In May, tens of thousands of students will (virtually) graduate from college and enter the workforce, many of them for the first time. And the job market that they’ll be joining is far from a welcoming one.
With unemployment claims continuing to escalate with history-making speed and hiring freezes happening at as many as 37% of companies, it’s hard not to see the prospects for most entry-level candidates as grim. Although there’s still reason to hope that the government’s $2 trillion stimulus package will help buffer some of COVID’s blows for businesses, much of that aid will be directed at retaining existing workers or bringing back furloughed ones. Those hoping to be new hires at these companies, it stands to reason, may have a tougher time.
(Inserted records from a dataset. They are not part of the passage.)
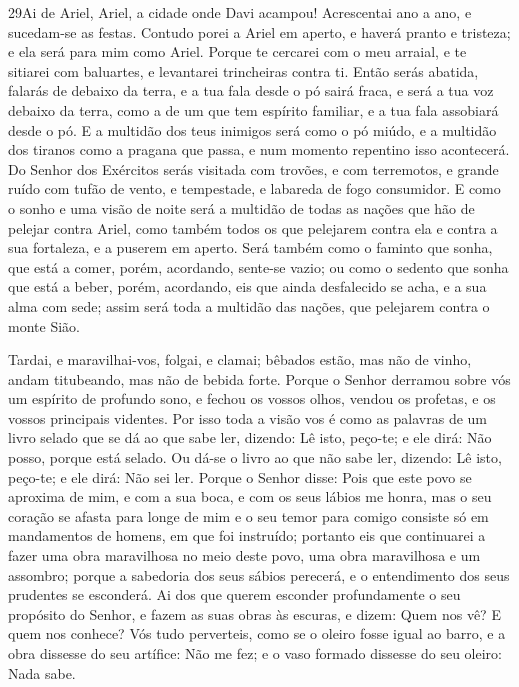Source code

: \medskip

\lettrine{29}{}Ai de Ariel, Ariel, a cidade onde Davi acampou!
Acrescentai ano a ano, e sucedam-se as festas. Contudo porei a
Ariel em aperto, e haverá pranto e tristeza; e ela será para mim
como Ariel. Porque te cercarei com o meu arraial, e te sitiarei
com baluartes, e levantarei trincheiras contra ti. Então serás
abatida, falarás de debaixo da terra, e a tua fala desde o pó sairá
fraca, e será a tua voz debaixo da terra, como a de um que tem
espírito familiar, e a tua fala assobiará desde o pó. E a
multidão dos teus inimigos será como o pó miúdo, e a multidão dos
tiranos como a pragana que passa, e num momento repentino isso
acontecerá. Do Senhor dos Exércitos serás visitada com trovões,
e com terremotos, e grande ruído com tufão de vento, e tempestade, e
labareda de fogo consumidor. E como o sonho e uma visão de noite
será a multidão de todas as nações que hão de pelejar contra Ariel,
como também todos os que pelejarem contra ela e contra a sua
fortaleza, e a puserem em aperto. Será também como o faminto que
sonha, que está a comer, porém, acordando, sente-se vazio; ou como o
sedento que sonha que está a beber, porém, acordando, eis que ainda
desfalecido se acha, e a sua alma com sede; assim será toda a
multidão das nações, que pelejarem contra o monte Sião.

Tardai, e maravilhai-vos, folgai, e clamai; bêbados estão, mas não
de vinho, andam titubeando, mas não de bebida forte. Porque o
Senhor derramou sobre vós um espírito de profundo sono, e fechou os
vossos olhos, vendou os profetas, e os vossos principais videntes.
Por isso toda a visão vos é como as palavras de um livro
selado que se dá ao que sabe ler, dizendo: Lê isto, peço-te; e ele
dirá: Não posso, porque está selado. Ou dá-se o livro ao que
não sabe ler, dizendo: Lê isto, peço-te; e ele dirá: Não sei ler.
Porque o Senhor disse: Pois que este povo se aproxima de mim,
e com a sua boca, e com os seus lábios me honra, mas o seu coração
se afasta para longe de mim e o seu temor para comigo consiste só em
mandamentos de homens, em que foi instruído; portanto eis que
continuarei a fazer uma obra maravilhosa no meio deste povo, uma
obra maravilhosa e um assombro; porque a sabedoria dos seus sábios
perecerá, e o entendimento dos seus prudentes se esconderá.
Ai dos que querem esconder profundamente o seu propósito do
Senhor, e fazem as suas obras às escuras, e dizem: Quem nos vê? E
quem nos conhece? Vós tudo perverteis, como se o oleiro fosse
igual ao barro, e a obra dissesse do seu artífice: Não me fez; e o
vaso formado dissesse do seu oleiro: Nada sabe.

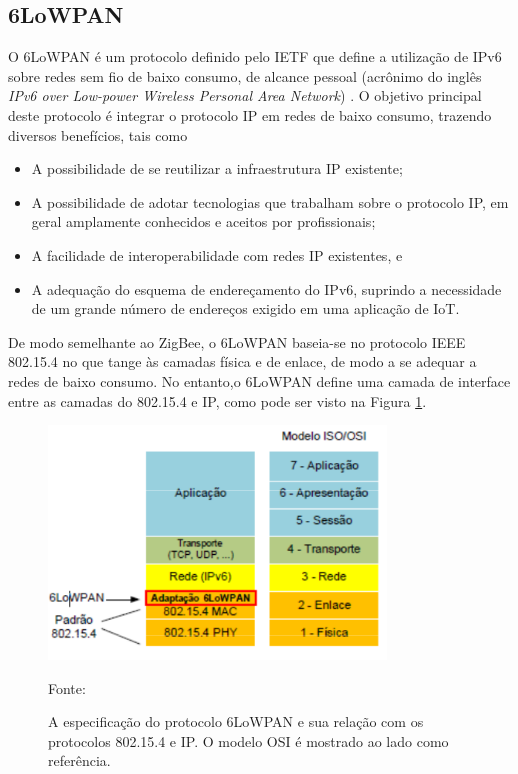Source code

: \subsection{6LoWPAN}
O 6LoWPAN é um protocolo definido pelo IETF que define a utilização de IPv6 sobre redes sem fio de baixo consumo, de alcance pessoal (acrônimo do inglês \textit{IPv6 over Low-power Wireless Personal Area Network}) \cite{rfc4944}. O objetivo principal deste protocolo é integrar o protocolo IP em redes de baixo consumo, trazendo diversos benefícios, tais como \cite{rfc4919, schonwalder2010}
\begin{itemize}
	\item A possibilidade de se reutilizar a infraestrutura IP existente;
	\item A possibilidade de adotar tecnologias que trabalham sobre o protocolo IP, em geral amplamente conhecidos e aceitos por profissionais;
	\item A facilidade de interoperabilidade com redes IP existentes, e
	\item A adequação do esquema de endereçamento do IPv6, suprindo a necessidade de um grande número de endereços exigido em uma aplicação de IoT.
\end{itemize}

De modo semelhante ao ZigBee, o 6LoWPAN baseia-se no protocolo IEEE 802.15.4 no que tange às camadas física e de enlace, de modo a se adequar a redes de baixo consumo. No entanto,o 6LoWPAN define uma camada de interface entre as camadas do 802.15.4 e IP, como pode ser visto na Figura \ref{fig:6lowpan}.

\begin{figure}[h]
	\centering
	\caption{A especificação do protocolo 6LoWPAN e sua relação com os protocolos 802.15.4 e IP. O modelo OSI é mostrado ao lado como referência.}
  \includegraphics[width=0.8\textwidth]{imagens/6lowpan.png}
  \label{fig:6lowpan}
  
  Fonte: \cite{moreiras2009}
\end{figure}

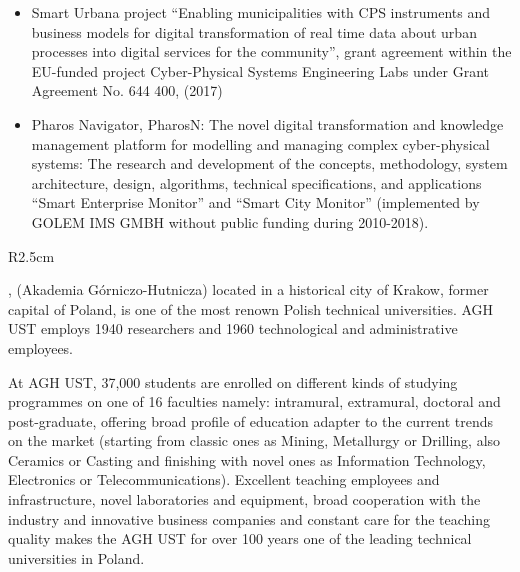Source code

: \documentclass[a4paper,11pt]{article}
\begin{document}
\begin{itemize}
\item
{Smart Urbana} project ``Enabling municipalities with CPS instruments and business models for digital transformation of real time data about urban processes into digital services for the community'', grant agreement within the EU-funded project Cyber-Physical Systems Engineering Labs under Grant Agreement No. 644 400, (2017) 

\item
Pharos Navigator\textregistered, PharosN: The novel digital transformation and knowledge management platform for modelling and managing complex cyber-physical systems: The research and development of the concepts, methodology, system architecture, design, algorithms, technical specifications, and applications ``Smart Enterprise Monitor'' and ``Smart City Monitor'' (implemented by GOLEM IMS GMBH without public funding during 2010-2018).  
\end{itemize}


\begin{wrapfigure}{R}{2.5cm}
\vspace{-2cm}
\hfill {}
\vspace{-0.4cm}
\end{wrapfigure} 

\AGHlong, (Akademia Górniczo-Hutnicza) located in a historical city of Krakow, former capital of Poland, is one of the most renown Polish technical universities. AGH UST employs 1940 researchers and 1960 technological and administrative employees.

At AGH UST, 37,000 students are enrolled on different kinds of studying programmes on one of 16 faculties namely: intramural, extramural, doctoral and post-graduate, offering broad profile of education adapter to the current trends on the market (starting from classic ones as Mining, Metallurgy or Drilling, also Ceramics or Casting and finishing with novel ones as Information Technology, Electronics or Telecommunications). Excellent teaching employees and infrastructure, novel laboratories and equipment, broad cooperation with the industry and innovative business companies and constant care for the teaching quality makes the AGH UST for over 100 years one of the leading technical universities in Poland. 
\end{document}
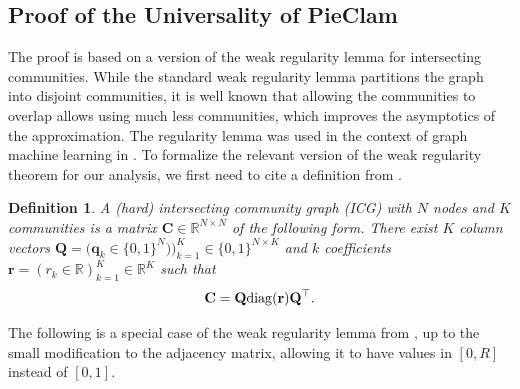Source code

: \documentclass[letterpaper]{article} %
\newtheorem{definition}[theorem]{Definition}
\newcommand{\ron}[1]{{{\textcolor{red}{\textbf{[Ron:} {#1}\textbf{]}}}}}
\begin{document}
\subsection{Proof of the Universality of PieClam}
\label{Proof of the Universality of PieClam}

The proof is based on a version of the weak regularity lemma for intersecting communities. While the standard weak regularity lemma \cite{weakReg,Szemeredi_analyst} partitions the graph into disjoint communities, it is well known that allowing the communities to overlap allows using much less communities, which improves the asymptotics of the approximation. The regularity lemma was used in the context of graph machine learning in \cite{Levie_reg_23,Levie_intersecting_reg_24}. To formalize the relevant version of the weak regularity theorem for our analysis, we first need to cite a definition from \cite{Levie_intersecting_reg_24}.

\begin{definition}
    A (hard) intersecting community graph (ICG) with $N$ nodes and  $K$ communities is a matrix $\mathbf{C}\in\mathbb{R}^{N\times N}$ of the following form. There exist $K$ column vectors $\mathbf{Q}=\big(\mathbf{q}_k\in\{0,1\}^N\big))_{k=1}^K\in \{0,1\}^{N\times K}$ and $k$ coefficients $\mathbf{r}=(r_k\in\mathbb{R})_{k=1}^K\in\mathbb{R}^K$ such that
    \[\mathbf{C}= \mathbf{Q}{\rm diag}(\mathbf{r})\mathbf{Q}^{\top }.\]
\end{definition}




The following is a special case of the weak regularity lemma from \cite{Levie_intersecting_reg_24}, up to the small modification to the adjacency matrix, allowing it to have values in $[0,R]$ instead of $[0,1]$. %
\end{document}
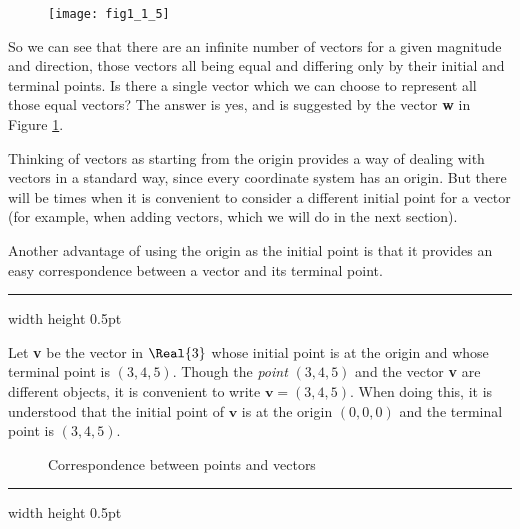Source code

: \begin{figure}[h]
 \begin{center}
  \texttt{[image: fig1\_1\_5]}
 \end{center}
 \caption[]{}
 \label{fig:veceq}
\end{figure}

So we can see that there are an infinite number of vectors for a given magnitude and direction, those vectors all
being equal and differing only by their initial and terminal points.  Is there a single vector which we can choose to
represent all those equal vectors?  The answer is yes, and is suggested by the vector \textbf{w} in Figure
\ref{fig:veceq}.
\newpage
{}

\vspace{3mm}
Thinking of vectors as starting from the origin provides a way of dealing with vectors in a standard way, since every
coordinate system has an origin.  But there
will be times when it is convenient to consider a different initial point for a vector (for example, when adding
vectors, which we will do in the next section).

Another advantage of using the origin as the initial point is that it provides an easy correspondence between a
vector and its terminal point.

\vspace{4mm}
\hrule width \textwidth height 0.5pt
\begin{exmp}
 Let \textbf{v} be the vector in $\Real{3}$ whose initial point is at the origin and whose terminal point
 is $(3,4,5)$.  Though the \emph{point} $(3,4,5)$ and the vector \textbf{v} are different objects, it is
 convenient to write $\textbf{v} = (3,4,5)$.  When doing this, it is understood that the initial point of $\textbf{v}$
 is at the origin $(0,0,0)$ and the terminal point is $(3,4,5)$.
\end{exmp}

\begin{figure}[h]
 \centering
 \qquad\qquad
 \caption[]{\quad Correspondence between points and vectors}
 \label{fig:corresp}
\end{figure}
\hrule width \textwidth height 0.5pt
\vspace{4mm}

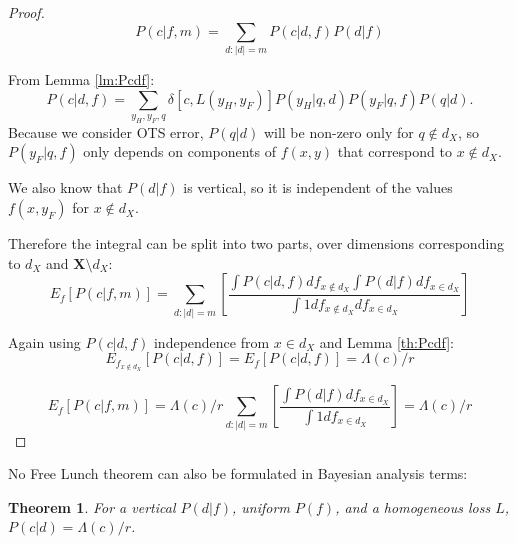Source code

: \documentclass[a4paper]{article}
\newtheorem{theorem}{Theorem}[section]
\begin{document}
\begin{proof}
  \begin{equation}
    P\left(c|f,m\right) = \sum_{d:|d|=m} P\left(c|d,f\right)P\left(d|f\right)
  \end{equation}

  From Lemma \ref{lm:Pcdf}:
  \begin{equation}
    P(c|d,f) = \sum_{y_H,y_F,q}\delta\left[c,L\left(y_H, y_F\right)\right] P\left(y_H|q, d\right)
    P\left(y_F| q, f\right)P\left(q|d\right).
  \end{equation}
  Because we consider OTS error, $P\left(q|d\right)$ will be non-zero
  only for $q \notin d_X$, so $P\left(y_F| q, f\right)$ only depends on
  components of $f(x,y)$ that correspond to $x\notin d_X$.
  
  We also know that $P\left(d|f\right)$ is vertical, so it is
  independent of the values $f(x,y_F)$ for $x \notin d_X$.
  
  Therefore the integral can be split into two parts, over dimensions
  corresponding to $d_X$ and $\mathbf{X} \setminus d_X$:
  \begin{equation}
    E_f \left[P\left(c|f,m\right)\right] = \sum_{d:|d|=m}\left[\frac{
      \int P\left(c|d,f \right) df_{x\notin d_X}
        \int P\left(d|f\right) df_{x \in d_X}}{\int 1 df_{x\notin d_X} df_{x \in d_X}}\right]
  \end{equation}
  
  Again using $P\left(c|d, f\right)$ independence from $x\in d_X$ and Lemma \ref{th:Pcdf}:
  \begin{equation}
    E_{f_{x\notin d_X}} \left[P\left(c|d, f\right)\right] = E_f \left[P\left(c|d, f\right)\right] = 
    \Lambda(c)/r
  \end{equation}
  
  \begin{equation}
    E_f \left[P\left(c|f,m\right)\right] = \Lambda(c)/r \sum_{d:|d|=m}\left[\frac{
      \int  P\left(d|f\right) df_{x \in d_X}}{\int 1 df_{x \in d_X}} \right] =
    \Lambda(c)/r
  \end{equation}
\end{proof}

No Free Lunch theorem can also be formulated in Bayesian analysis
terms:
\begin{theorem}
  For a vertical $P(d|f)$, uniform $P(f)$, and a homogeneous loss $L$,
  $P(c|d) = \Lambda(c)/r$.
  \label{Pcd}
\end{theorem}
\end{document}
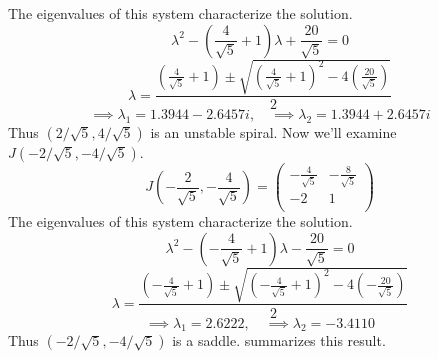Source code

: \documentclass[12pt,twoside]{article}
\begin{document}
The eigenvalues of this system characterize the solution.
\begin{equation*}
  \lambda^2 - \left(\frac{4}{\sqrt{5}}+1\right)\lambda + \frac{20}{\sqrt{5}} = 0
\end{equation*}
\begin{equation*}
  \lambda = \frac{\left(\frac{4}{\sqrt{5}}+1\right) \pm
    \sqrt{{\left(\frac{4}{\sqrt{5}}+1\right)}^2-4\left(\frac{20}{\sqrt{5}}\right)}}{2}
\end{equation*}
\begin{equation*}
  \implies \lambda_1 = 1.3944 - 2.6457i, \quad \implies \lambda_2 = 1.3944 + 2.6457i
\end{equation*}
Thus $(2/\sqrt{5},4/\sqrt{5})$ is an unstable spiral. Now we'll examine
$J(-2/\sqrt{5},-4/\sqrt{5})$.
\begin{equation*}
  J\left(-\frac{2}{\sqrt{5}},-\frac{4}{\sqrt{5}}\right) =
  \begin{pmatrix}
    -\frac{4}{\sqrt{5}} & -\frac{8}{\sqrt{5}} \\ -2 & 1 \\
  \end{pmatrix}
\end{equation*}
The eigenvalues of this system characterize the solution.
\begin{equation*}
  \lambda^2 - \left(-\frac{4}{\sqrt{5}}+1\right)\lambda - \frac{20}{\sqrt{5}} = 0
\end{equation*}
\begin{equation*}
  \lambda = \frac{\left(-\frac{4}{\sqrt{5}}+1\right) \pm
    \sqrt{{\left(-\frac{4}{\sqrt{5}}+1\right)}^2-4\left(-\frac{20}{\sqrt{5}}\right)}}{2}
\end{equation*}
\begin{equation*}
  \implies \lambda_1 = 2.6222, \quad \implies \lambda_2 = -3.4110
\end{equation*}
Thus $(-2/\sqrt{5},-4/\sqrt{5})$ is a saddle. 
summarizes this result.
\end{document}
That won’t be the case for all industries, however, with experts positioning certain jobs as being relatively “recession-proof.” Other companies are actually increasing their hiring efforts as a result of the pandemic in a bid to meet new forms of consumer demand, and there’s reason still to hope that the government’s stimulus package will help buffer COVID’s blows for many other businesses. A lot remains hanging in the balance. But early projections do indicate a bleaker outlook for a certain handful of industries — and for the college grads hoping to join them.
While this economic downturn, much like the 2008 recession, will ultimately pass, new workers planning to enter the following nine industries may benefit from keeping a Plan B in mind. (A word to the worried, though — the first job you take after graduating college might matter less in the long run than you think.)
According to the International Air Transport Association, the global airline industry could lose up to $113 billion as a result of the coronavirus, with $21 billion of that loss specific to America and Canada. Cuts to existing staff at most airlines have already unfolded and have been severe, with Norweigian Airlines, for instance, laying off a whopping 90% of its staff on March 16.
Prior to COVID, more than 11% of all American jobs were in leisure and hospitality. Now, the once-booming industry is considered to be one of the likeliest to face lasting financial repercussions in the nation’s new economy. In the hotel business alone, as many as 4 million U.S. jobs are forecasted to be lost, resulting in a $300 billion hit to the GDP.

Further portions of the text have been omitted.